======== Study material ========

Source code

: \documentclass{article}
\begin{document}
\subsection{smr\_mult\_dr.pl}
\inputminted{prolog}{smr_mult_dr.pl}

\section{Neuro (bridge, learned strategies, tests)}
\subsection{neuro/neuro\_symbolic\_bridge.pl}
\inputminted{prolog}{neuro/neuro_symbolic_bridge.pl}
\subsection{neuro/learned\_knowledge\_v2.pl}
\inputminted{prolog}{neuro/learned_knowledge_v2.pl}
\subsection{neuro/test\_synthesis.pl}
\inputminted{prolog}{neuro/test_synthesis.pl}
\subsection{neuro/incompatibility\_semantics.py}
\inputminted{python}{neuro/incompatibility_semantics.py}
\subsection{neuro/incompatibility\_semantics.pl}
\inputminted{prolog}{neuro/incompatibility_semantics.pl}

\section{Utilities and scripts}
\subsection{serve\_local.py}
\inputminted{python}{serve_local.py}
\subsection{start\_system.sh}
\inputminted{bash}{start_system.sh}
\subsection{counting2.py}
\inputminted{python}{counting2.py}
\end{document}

========

- _What you should do_: Your task is to give the records above again, exactly.

- _Solution to the exercise_:
Source code

: \documentclass{article}
\begin{document}
\subsection{smr\_mult\_dr.pl}
\inputminted{prolog}{smr_mult_dr.pl}

\section{Neuro (bridge, learned strategies, tests)}
\subsection{neuro/neuro\_symbolic\_bridge.pl}
\inputminted{prolog}{neuro/neuro_symbolic_bridge.pl}
\subsection{neuro/learned\_knowledge\_v2.pl}
\inputminted{prolog}{neuro/learned_knowledge_v2.pl}
\subsection{neuro/test\_synthesis.pl}
\inputminted{prolog}{neuro/test_synthesis.pl}
\subsection{neuro/incompatibility\_semantics.py}
\inputminted{python}{neuro/incompatibility_semantics.py}
\subsection{neuro/incompatibility\_semantics.pl}
\inputminted{prolog}{neuro/incompatibility_semantics.pl}

\section{Utilities and scripts}
\subsection{serve\_local.py}
\inputminted{python}{serve_local.py}
\subsection{start\_system.sh}
\inputminted{bash}{start_system.sh}
\subsection{counting2.py}
\inputminted{python}{counting2.py}
\end{document}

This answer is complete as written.